In [1]:
import pandas as pd 
import numpy as np 

import xgboost as xgb
from sklearn.model_selection import train_test_split
from sklearn.metrics import mean_squared_error

from sklearn.impute import SimpleImputer

import warnings
warnings.simplefilter('ignore')

# Train and Validation

In [2]:
df = pd.read_csv("SUPCOM_Train.csv")
df.dropna(thresh=df.shape[0]*0.3,how='all',axis=1, inplace = True) #remove de variables with more than 40% of NA values

X = df.drop(['target', 'id'], 1)
y = df['target']

numerical_cols = [cname for cname in X.columns if X[cname].dtype in ['int64', 'float64']]

my_cols = numerical_cols

X = X[my_cols]

Xtrain, Xval, ytrain, yval = train_test_split(X, y, test_size=0.3, random_state=0)

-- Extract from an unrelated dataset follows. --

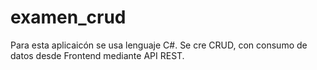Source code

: # examen_crud
Para esta aplicaicón se usa lenguaje C#. Se cre CRUD, con consumo de datos desde Frontend mediante API REST.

imputer = SimpleImputer(strategy='most_frequent')
imputer.fit(Xtrain)

aux = imputer.transform(Xtrain)
Xtrain_pp = pd.DataFrame(aux, columns = Xtrain.columns)

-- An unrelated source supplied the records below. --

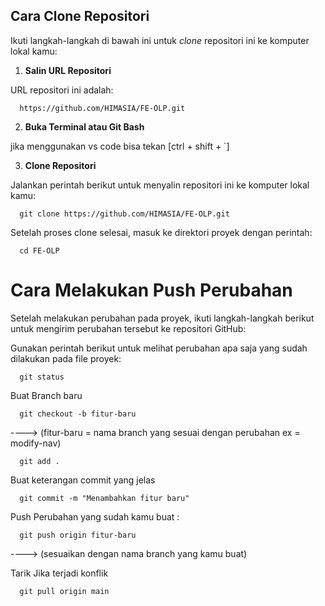 ## Cara Clone Repositori

Ikuti langkah-langkah di bawah ini untuk *clone* repositori ini ke komputer lokal kamu:

1. **Salin URL Repositori**
   
URL repositori ini adalah:

      https://github.com/HIMASIA/FE-OLP.git

2. **Buka Terminal atau Git Bash**

jika menggunakan vs code bisa tekan [ctrl + shift + `]

3. **Clone Repositori**

Jalankan perintah berikut untuk menyalin repositori ini ke komputer lokal kamu:

      git clone https://github.com/HIMASIA/FE-OLP.git

Setelah proses clone selesai, masuk ke direktori proyek dengan perintah:

      cd FE-OLP

# Cara Melakukan Push Perubahan

   Setelah melakukan perubahan pada proyek, ikuti langkah-langkah berikut untuk mengirim perubahan tersebut ke repositori GitHub:
    
   Gunakan perintah berikut untuk melihat perubahan apa saja yang sudah dilakukan pada file proyek:
    
      git status

   Buat Branch baru
   
      git checkout -b fitur-baru 
      
   ----> (fitur-baru = nama branch yang sesuai dengan perubahan ex = modify-nav)
    
      git add .

   Buat keterangan commit yang jelas
    
      git commit -m "Menambahkan fitur baru"

   Push Perubahan yang sudah kamu buat :
    
      git push origin fitur-baru
   
   ----> (sesuaikan dengan nama branch yang kamu buat)

   Tarik Jika terjadi konflik 
   
      git pull origin main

aux = imputer.transform(Xval)
Xval_pp = pd.DataFrame(aux, columns = Xval.columns)

model = xgb.XGBRegressor()
model.fit(Xtrain_pp, ytrain)

p = model.predict(Xval_pp)

print(f'RMSE: {np.sqrt(mean_squared_error(yval, p))}')

RMSE: 6.100930565028387


# Test and Submission

In [3]:
teste = pd.read_csv("SUPCOM_Test.csv")
teste = teste[my_cols]

imputer = SimpleImputer(strategy='most_frequent')
imputer.fit(X)

aux = imputer.transform(X)
X_pp = pd.DataFrame(aux, columns = X.columns)

aux = imputer.transform(teste)
teste_pp = pd.DataFrame(aux, columns = teste.columns)

model = xgb.XGBRegressor()
model.fit(X_pp, y)

p = model.predict(teste_pp)

teste = pd.read_csv("SUPCOM_Test.csv")

d = {'id': teste['id'], 'target': p} 

predictions = pd.DataFrame(d)
predictions.to_csv("submission.csv", index=False)

Zindi Result: 5.800272506813535

# RandomizedSearchCV to Select the Best Hyperparameters

In [6]:
from sklearn.model_selection import RandomizedSearchCV

learning_rate = [0.05,0.10,0.15,0.20,0.25,0.30]
max_depth = [ 3, 4, 5, 6, 8, 10, 12, 15]
min_child_weight = [ 1, 3, 5, 7 ]
gamma = [ 0.0, 0.1, 0.2 , 0.3, 0.4 ]
colsample_bytree = [ 0.3, 0.4, 0.5 , 0.7 ]

# Create the random grid
random_grid = {'learning_rate': learning_rate,
               'max_depth': max_depth,
               'min_child_weight': min_child_weight,
               'gamma': gamma,
               'colsample_bytree': colsample_bytree}

In [7]:
df = pd.read_csv("SUPCOM_Train.csv")
df.dropna(thresh=df.shape[0]*0.3,how='all',axis=1, inplace = True) #remove de variables with more than 40% of NA values

X = df.drop(['target', 'id'], 1)
y = df['target']

numerical_cols = [cname for cname in X.columns if X[cname].dtype in ['int64', 'float64']]

my_cols = numerical_cols

X = X[my_cols]

Xtrain, Xval, ytrain, yval = train_test_split(X, y, test_size=0.3, random_state=0)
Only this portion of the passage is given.